Os festivais de cinema que agora parecem proliferar por Lisboa são uma boa oportunidade para ver filmes que dificilmente estreiam nas salas, para arriscar e para ter a sorte de ver cinematografia de diferentes geografias, temáticas e estéticas. Foi o caso deste Sábado último, onde tive a sorte de ver três que provinham de locais bem diferentes, com temas diversificados (ainda que a tocar o terror e o fantástico, como não poderia deixar de ser) e com uma estética bem vincada e única.

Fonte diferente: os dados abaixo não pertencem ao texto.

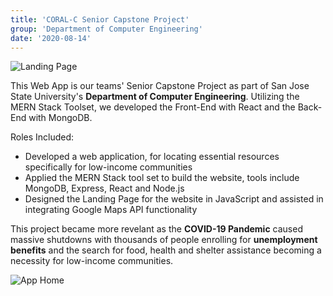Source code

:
 ```yaml
---
title: 'CORAL-C Senior Capstone Project'
group: 'Department of Computer Engineering'
date: '2020-08-14'
---
```

![Landing Page](/images/coral-landing.png)

This Web App is our teams' Senior Capstone Project as part of San Jose State University's **Department of Computer Engineering**.
Utilizing the MERN Stack Toolset, we developed the Front-End with React and the Back-End with MongoDB.

Roles Included:
- Developed a web application, for locating essential resources specifically for low-income communities
- Applied the MERN Stack tool set to build the website, tools include MongoDB, Express, React and Node.js
- Designed the Landing Page for the website in JavaScript and assisted in integrating Google Maps API functionality

This project became more revelant as the **COVID-19 Pandemic** caused massive shutdowns with thousands of people enrolling for **unemployment benefits** and the search for food, health and shelter assistance becoming a necessity for low-income communities.

![App Home](/images/coral-app.png)
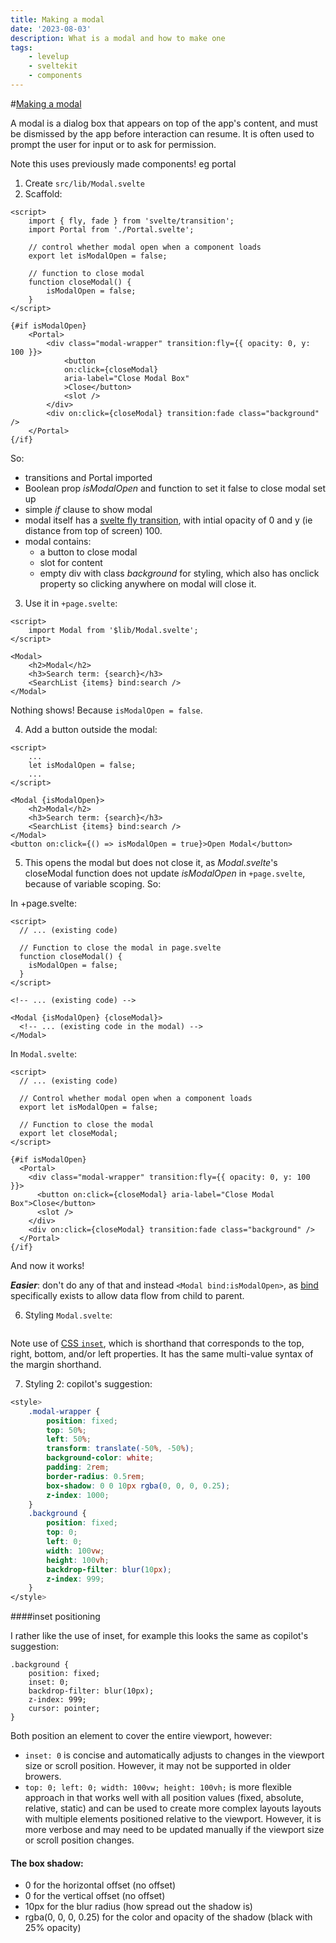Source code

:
 ```yaml
---
title: Making a modal
date: '2023-08-03'
description: What is a modal and how to make one
tags:
    - levelup
    - sveltekit
    - components
---
```


#[Making a modal](https://levelup.video/tutorials/building-svelte-components/making-a-modal)

A modal is a dialog box that appears on top of the app's content, and must be dismissed by the app before interaction can resume. It is often used to prompt the user for input or to ask for permission.

Note this uses previously made components! eg portal

1. Create `src/lib/Modal.svelte`
2. Scaffold:

```
<script>
	import { fly, fade } from 'svelte/transition';
	import Portal from './Portal.svelte';

	// control whether modal open when a component loads
	export let isModalOpen = false;

	// function to close modal
	function closeModal() {
		isModalOpen = false;
	}
</script>

{#if isModalOpen}
	<Portal>
		<div class="modal-wrapper" transition:fly={{ opacity: 0, y: 100 }}>
			<button
			on:click={closeModal}
			aria-label="Close Modal Box"
			>Close</button>
			<slot />
		</div>
		<div on:click={closeModal} transition:fade class="background" />
	</Portal>
{/if}
```

So:

-   transitions and Portal imported
-   Boolean prop _isModalOpen_ and function to set it false to close modal set up
-   simple _if_ clause to show modal
-   modal itself has a [svelte fly transition](https://svelte.dev/docs/svelte-transition#fly), with intial opacity of 0 and y (ie distance from top of screen) 100.
-   modal contains:
    -   a button to close modal
    -   slot for content
    -   empty div with class _background_ for styling, which also has onclick property so clicking anywhere on modal will close it.

3. Use it in `+page.svelte`:

```
<script>
	import Modal from '$lib/Modal.svelte';
</script>

<Modal>
	<h2>Modal</h2>
	<h3>Search term: {search}</h3>
	<SearchList {items} bind:search />
</Modal>
```

Nothing shows! Because `isModalOpen = false`.

4. Add a button outside the modal:

```
<script>
	...
	let isModalOpen = false;
	...
</script>

<Modal {isModalOpen}>
	<h2>Modal</h2>
	<h3>Search term: {search}</h3>
	<SearchList {items} bind:search />
</Modal>
<button on:click={() => isModalOpen = true}>Open Modal</button>
```

5. This opens the modal but does not close it, as _Modal.svelte_'s closeModal function does not update _isModalOpen_ in `+page.svelte`, because of variable scoping. So:

In +page.svelte:

```
<script>
  // ... (existing code)

  // Function to close the modal in page.svelte
  function closeModal() {
    isModalOpen = false;
  }
</script>

<!-- ... (existing code) -->

<Modal {isModalOpen} {closeModal}>
  <!-- ... (existing code in the modal) -->
</Modal>
```

In `Modal.svelte`:

```
<script>
  // ... (existing code)

  // Control whether modal open when a component loads
  export let isModalOpen = false;

  // Function to close the modal
  export let closeModal;
</script>

{#if isModalOpen}
  <Portal>
    <div class="modal-wrapper" transition:fly={{ opacity: 0, y: 100 }}>
      <button on:click={closeModal} aria-label="Close Modal Box">Close</button>
      <slot />
    </div>
    <div on:click={closeModal} transition:fade class="background" />
  </Portal>
{/if}
```

And now it works!

**_Easier_**: don't do any of that and instead `<Modal bind:isModalOpen>`, as [bind](https://svelte.dev/docs/element-directives#bind-property) specifically exists to allow data flow from child to parent.

6. Styling `Modal.svelte`:

```

```

Note use of [CSS `inset`](https://developer.mozilla.org/en-US/docs/Web/CSS/inset), which is shorthand that corresponds to the top, right, bottom, and/or left properties. It has the same multi-value syntax of the margin shorthand.

7. Styling 2: copilot's suggestion:

```css
<style>
    .modal-wrapper {
        position: fixed;
        top: 50%;
        left: 50%;
        transform: translate(-50%, -50%);
        background-color: white;
        padding: 2rem;
        border-radius: 0.5rem;
        box-shadow: 0 0 10px rgba(0, 0, 0, 0.25);
        z-index: 1000;
    }
    .background {
        position: fixed;
        top: 0;
        left: 0;
        width: 100vw;
        height: 100vh;
        backdrop-filter: blur(10px);
        z-index: 999;
    }
</style>
```

####inset positioning

I rather like the use of inset, for example this looks the same as copilot's suggestion:

```
.background {
    position: fixed;
    inset: 0;
    backdrop-filter: blur(10px);
    z-index: 999;
    cursor: pointer;
}
```

Both position an element to cover the entire viewport, however:

-   `inset: 0` is concise and automatically adjusts to changes in the viewport size or scroll position. However, it may not be supported in older browers.
-   `top: 0; left: 0; width: 100vw; height: 100vh;` is more flexible approach in that works well with all position values (fixed, absolute, relative, static) and can be used to create more complex layouts layouts with multiple elements positioned relative to the viewport. However, it is more verbose and may need to be updated manually if the viewport size or scroll position changes.

#### The box shadow:

-   0 for the horizontal offset (no offset)
-   0 for the vertical offset (no offset)
-   10px for the blur radius (how spread out the shadow is)
-   rgba(0, 0, 0, 0.25) for the color and opacity of the shadow (black with 25% opacity)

The Transfiguration de Michael O'Shea não é bem um filme de terror ou de fantástico. O próprio protagonista insiste em dizer que muitas das histórias de vampiros que existem "não são nada realistas". Um jovem afro-americano perdeu a mãe. Vive com o irmão num bairro social da periferia nova-iorquina e, essencialmente, não é falador e afasta-se de colegas e vizinhos. Conhece uma rapariga branca, envolvem-se e conhece o carinho vindo de uma relação não totalmente desprovida de egoísmo mas menos do que aquele a que está habituado. O lado "terror" vem de que o jovem protagonista é um assassino em série de motif vampiro. Ele anseia ser vampiro e acredita que, por um lento processo de "transfiguração", poderá transformar-se em um. O enredo é parco em palavras e acção, preferindo concentrar-se na sugestão e no calmo progredir da história até a apoteose. Não sendo uma obra-prima é também um bom exemplo de uma primeira obra que poderá antever uma carreira sólida. É esperar.

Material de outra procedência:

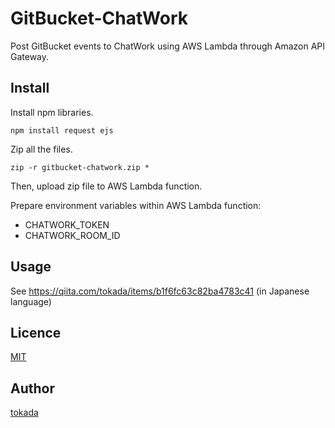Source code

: GitBucket-ChatWork
==================

Post GitBucket events to ChatWork using AWS Lambda through Amazon API Gateway.

## Install

Install npm libraries.
```
npm install request ejs
```

Zip all the files.
```
zip -r gitbucket-chatwork.zip *
```

Then, upload zip file to AWS Lambda function.

Prepare environment variables within AWS Lambda function:
- CHATWORK_TOKEN
- CHATWORK_ROOM_ID

## Usage

See https://qiita.com/tokada/items/b1f6fc63c82ba4783c41 (in Japanese language)

## Licence

[MIT](LICENSE)

## Author

[tokada](https://github.com/tokada)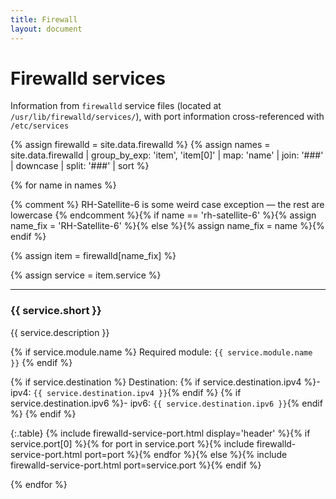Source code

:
 ```yaml
---
title: Firewall
layout: document
---
```


# Firewalld services

Information from `firewalld` service files
(located at `/usr/lib/firewalld/services/`), with port information
cross-referenced with `/etc/services`

{% assign firewalld = site.data.firewalld %}
{% assign names = site.data.firewalld | group_by_exp: 'item', 'item[0]' | map: 'name' | join: '###' | downcase | split: '###' | sort %}

{% for name in names %}

{% comment %}
  RH-Satellite-6 is some weird case exception — the rest are lowercase
{% endcomment %}{%
  if name == 'rh-satellite-6'
    %}{%
    assign name_fix = 'RH-Satellite-6'
    %}{%
  else
    %}{%
    assign name_fix = name
  %}{%
  endif
%}

{% assign item = firewalld[name_fix] %}

{% assign service = item.service %}

---

### {{ service.short }}
{{ service.description }}

{% if service.module.name %}
Required module: `{{ service.module.name }}`
{% endif %}

{% if service.destination %}
Destination:
{% if service.destination.ipv4 %}- ipv4: `{{ service.destination.ipv4 }}`{% endif %}
{% if service.destination.ipv6 %}- ipv6: `{{ service.destination.ipv6 }}`{% endif %}
{% endif %}

{:.table}
{%
  include firewalld-service-port.html display='header'
%}{%
  if service.port[0]
    %}{%
      for port in service.port
      %}{%
        include firewalld-service-port.html port=port
      %}{%
      endfor
    %}{%
  else
    %}{%
      include firewalld-service-port.html port=service.port
    %}{%
  endif
%}

{% endfor %}

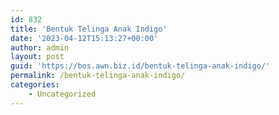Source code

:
 ```yaml
---
id: 832
title: 'Bentuk Telinga Anak Indigo'
date: '2023-04-12T15:13:27+00:00'
author: admin
layout: post
guid: 'https://bos.awn.biz.id/bentuk-telinga-anak-indigo/'
permalink: /bentuk-telinga-anak-indigo/
categories:
    - Uncategorized
---
```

O melhor do Sábado veio do Irão com Under the Shadow de Babak Anvari. No Teerão de 1988, uma mãe tenta proteger a sua filha não só dos terrores da guerra Irão-Iraque, como de uma infestação de Djinn, demônios da mitologia árabe, que invadem o seu prédio. Quando, na primeira e segunda parte deste filme, a infestação do sobrenatural ainda não é clara, a história lembrou-me de A Dança das Andorinhas, BD de Zeina Abirached. O mesmo dilema, a mesma necessidade de proteção dos mísseis da guerra, o mesmo companheirismo entre vizinhos de prédios. Contudo, o realizador não só escolhe introduzir o factor do fantástico e do terror, como procura elaborar uma cuidada e discreta metáfora sobre o conflito (que viveu enquanto criança), sobre a mudança ideológica e religiosa tida no seu país e sobre as suas consequências, principalmente para o sexo feminino. Mesmo a escolha da manifestação dos Djinn inclina-se para este lado mais sério da exploração do sobrenatural enquanto comentário social. Mas Babak Anvari não o faz, como disse, de forma folclórica e óbvia. Atmosférico, poderoso, este é outro dos grandes filmes deste MOTELx de 2016.

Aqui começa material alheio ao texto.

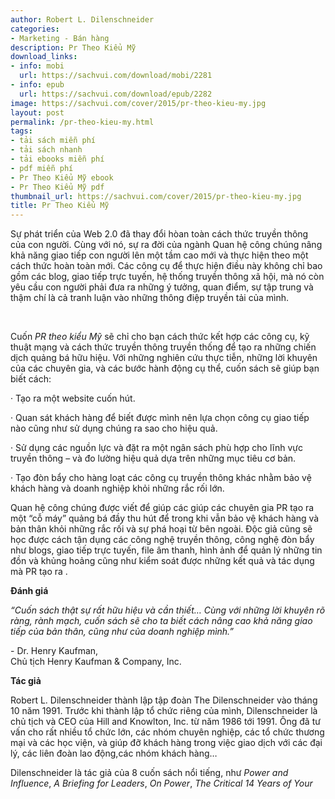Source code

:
 ```yaml
---
author: Robert L. Dilenschneider
categories:
- Marketing - Bán hàng
description: Pr Theo Kiểu Mỹ
download_links:
- info: mobi
  url: https://sachvui.com/download/mobi/2281
- info: epub
  url: https://sachvui.com/download/epub/2282
image: https://sachvui.com/cover/2015/pr-theo-kieu-my.jpg
layout: post
permalink: /pr-theo-kieu-my.html
tags:
- tải sách miễn phí
- tải sách nhanh
- tải ebooks miễn phí
- pdf miễn phí
- Pr Theo Kiểu Mỹ ebook
- Pr Theo Kiểu Mỹ pdf
thumbnail_url: https://sachvui.com/cover/2015/pr-theo-kieu-my.jpg
title: Pr Theo Kiểu Mỹ
---
```


 <div class="item-desc text-justify"> <p>Sự phát triển của Web 2.0 đã thay đổi hòan toàn cách thức truyền thông của con người. Cùng với nó, sự ra đời của ngành Quan hệ công chúng nâng khả năng giao tiếp con người lên một tầm cao mới và thực hiện theo một cách thức hoàn toàn mới. Các công cụ để thực hiện điều này không chỉ bao gồm các blog, giao tiếp trực tuyến, hệ thống truyền thông xã hội, mà nó còn yêu cầu con người phải đưa ra những ý tưởng, quan điểm, sự tập trung và thậm chí là cả tranh luận vào những thông điệp truyền tải của mình.</p><p> </p><p>Cuốn <em>PR theo kiểu Mỹ </em>sẽ chỉ cho bạn cách thức kết hợp các công cụ, kỹ thuật mạng và cách thức truyền thông truyền thống để tạo ra những chiến dịch quảng bá hữu hiệu. Với những nghiên cứu thực tiễn, những lời khuyên của các chuyên gia, và các bước hành động cụ thể, cuốn sách sẽ giúp bạn biết cách:</p><p>· Tạo ra một website cuốn hút.</p><p>· Quan sát khách hàng để biết được mình nên lựa chọn công cụ giao tiếp nào cũng như sử dụng chúng ra sao cho hiệu quả.</p><p>· Sử dụng các nguồn lực và đặt ra một ngân sách phù hợp cho lĩnh vực truyền thông – và đo lường hiệu quả dựa trên những mục tiêu cơ bản.</p><p>· Tạo đòn bẩy cho hàng loạt các công cụ truyền thông khác nhằm bảo vệ khách hàng và doanh nghiệp khỏi những rắc rối lớn.</p><p>Quan hệ công chúng được viết để giúp các giúp các chuyên gia PR tạo ra một “cỗ máy” quảng bá đầy thu hút để trong khi vẫn bảo vệ khách hàng và bản thân khỏi những rắc rối và sự phá hoại từ bên ngoài. Độc giả cũng sẽ học được cách tận dụng các công nghệ truyền thông, công nghệ đòn bẩy như blogs, giao tiếp trực tuyến, file âm thanh, hình ảnh để quản lý những tin đồn và khủng hoảng cũng như kiểm soát được những kết quả và tác dụng mà PR tạo ra .</p><p><strong>Đánh giá</strong></p><p><em>“Cuốn sách thật sự rất hữu hiệu và cần thiết… Cùng với những lời khuyên rõ ràng, rành mạch, cuốn sách sẽ cho ta biết cách nâng cao khả năng giao tiếp của bản thân, cũng như của doanh nghiệp mình.”</em></p><p>- Dr. Henry Kaufman, <br>Chủ tịch Henry Kaufman &amp; Company, Inc.</p><p><strong>Tác giả</strong></p><p>Robert L. Dilenschneider thành lập tập đoàn The Dilenschneider vào tháng 10 năm 1991. Trước khi thành lập tổ chức riêng của mình, Dilenschneider là chủ tịch và CEO của Hill and Knowlton, Inc. từ năm 1986 tới 1991. Ông đã tư vấn cho rất nhiều tổ chức lớn, các nhóm chuyên nghiệp, các tổ chức thương mại và các học viện, và giúp đỡ khách hàng trong việc giao dịch với các đại lý, các liên đoàn lao động,các nhóm khách hàng…</p><p>Dilenschneider là tác giả của 8 cuốn sách nổi tiếng, như <em>Power and Influence</em>, <em>A Briefing for Leaders</em>,<em> On Power</em>, <em>The Critical 14 Years of Your</em></p> </div>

O dia acabou com Baskin do turco Can Evrenol que, segundo foi anunciado pelo próprio, vem já com algum hype. Extremamente gore, este OVNI, este objecto onírico de difícil apreensão, oscila entre laivos tarantinescos (num diálogo entre polícias no início do filme), sangue e tripas dignas dos melhores (o realizador de Cannibal Holocaust estava na audiência, maravilhado) e surrealismo satânico hiperbólico - nem eu sei bem o que quero dizer com isto. É a história não só dos polícias como um todo mas também de um em particular e de um estranho trauma de infância - chega a ser sugerido que tudo pode não passar de um sonho desse mesmo. Violento, sangrento, é o tipo de filme que imaginamos ser o estilo da larga maioria de um festival que orgulha-se de ser de terror. Um objecto estranho que talvez precise de tempo para se entranhar (no que a mim diz respeito).